* _Exercise aim_:
Retype the material so that each line matches the original exactly.

* _Extracted records_:
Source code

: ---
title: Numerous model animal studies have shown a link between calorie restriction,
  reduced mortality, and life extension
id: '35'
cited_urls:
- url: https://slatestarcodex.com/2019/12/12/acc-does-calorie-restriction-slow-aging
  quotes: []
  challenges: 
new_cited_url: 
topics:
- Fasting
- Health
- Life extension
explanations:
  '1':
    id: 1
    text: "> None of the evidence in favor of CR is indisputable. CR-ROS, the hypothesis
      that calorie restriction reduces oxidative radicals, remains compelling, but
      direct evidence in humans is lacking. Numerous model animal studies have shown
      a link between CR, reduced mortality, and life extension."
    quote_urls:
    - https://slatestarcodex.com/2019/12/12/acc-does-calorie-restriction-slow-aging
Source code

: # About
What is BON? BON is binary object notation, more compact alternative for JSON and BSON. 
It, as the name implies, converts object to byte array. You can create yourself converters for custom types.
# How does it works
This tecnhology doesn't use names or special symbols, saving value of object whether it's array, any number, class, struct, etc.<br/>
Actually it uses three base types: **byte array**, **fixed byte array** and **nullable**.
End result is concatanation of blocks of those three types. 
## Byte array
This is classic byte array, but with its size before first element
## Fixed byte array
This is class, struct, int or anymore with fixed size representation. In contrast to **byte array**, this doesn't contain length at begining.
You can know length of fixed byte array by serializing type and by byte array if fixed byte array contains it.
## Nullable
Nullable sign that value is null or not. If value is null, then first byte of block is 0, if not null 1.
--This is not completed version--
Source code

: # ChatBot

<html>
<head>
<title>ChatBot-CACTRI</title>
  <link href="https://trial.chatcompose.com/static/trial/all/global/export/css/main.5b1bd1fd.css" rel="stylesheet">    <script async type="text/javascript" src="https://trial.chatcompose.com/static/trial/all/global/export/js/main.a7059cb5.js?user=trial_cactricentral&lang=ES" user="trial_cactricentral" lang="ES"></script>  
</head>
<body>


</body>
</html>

* _Output below_:
Source code

: ---
title: Numerous model animal studies have shown a link between calorie restriction,
  reduced mortality, and life extension
id: '35'
cited_urls:
- url: https://slatestarcodex.com/2019/12/12/acc-does-calorie-restriction-slow-aging
  quotes: []
  challenges: 
new_cited_url: 
topics:
- Fasting
- Health
- Life extension
explanations:
  '1':
    id: 1
    text: "> None of the evidence in favor of CR is indisputable. CR-ROS, the hypothesis
      that calorie restriction reduces oxidative radicals, remains compelling, but
      direct evidence in humans is lacking. Numerous model animal studies have shown
      a link between CR, reduced mortality, and life extension."
    quote_urls:
    - https://slatestarcodex.com/2019/12/12/acc-does-calorie-restriction-slow-aging
Source code

: # About
What is BON? BON is binary object notation, more compact alternative for JSON and BSON. 
It, as the name implies, converts object to byte array. You can create yourself converters for custom types.
# How does it works
This tecnhology doesn't use names or special symbols, saving value of object whether it's array, any number, class, struct, etc.<br/>
Actually it uses three base types: **byte array**, **fixed byte array** and **nullable**.
End result is concatanation of blocks of those three types. 
## Byte array
This is classic byte array, but with its size before first element
## Fixed byte array
This is class, struct, int or anymore with fixed size representation. In contrast to **byte array**, this doesn't contain length at begining.
You can know length of fixed byte array by serializing type and by byte array if fixed byte array contains it.
## Nullable
Nullable sign that value is null or not. If value is null, then first byte of block is 0, if not null 1.
--This is not completed version--
Source code

: # ChatBot

<html>
<head>
<title>ChatBot-CACTRI</title>
  <link href="https://trial.chatcompose.com/static/trial/all/global/export/css/main.5b1bd1fd.css" rel="stylesheet">    <script async type="text/javascript" src="https://trial.chatcompose.com/static/trial/all/global/export/js/main.a7059cb5.js?user=trial_cactricentral&lang=ES" user="trial_cactricentral" lang="ES"></script>  
</head>
<body>


</body>
</html>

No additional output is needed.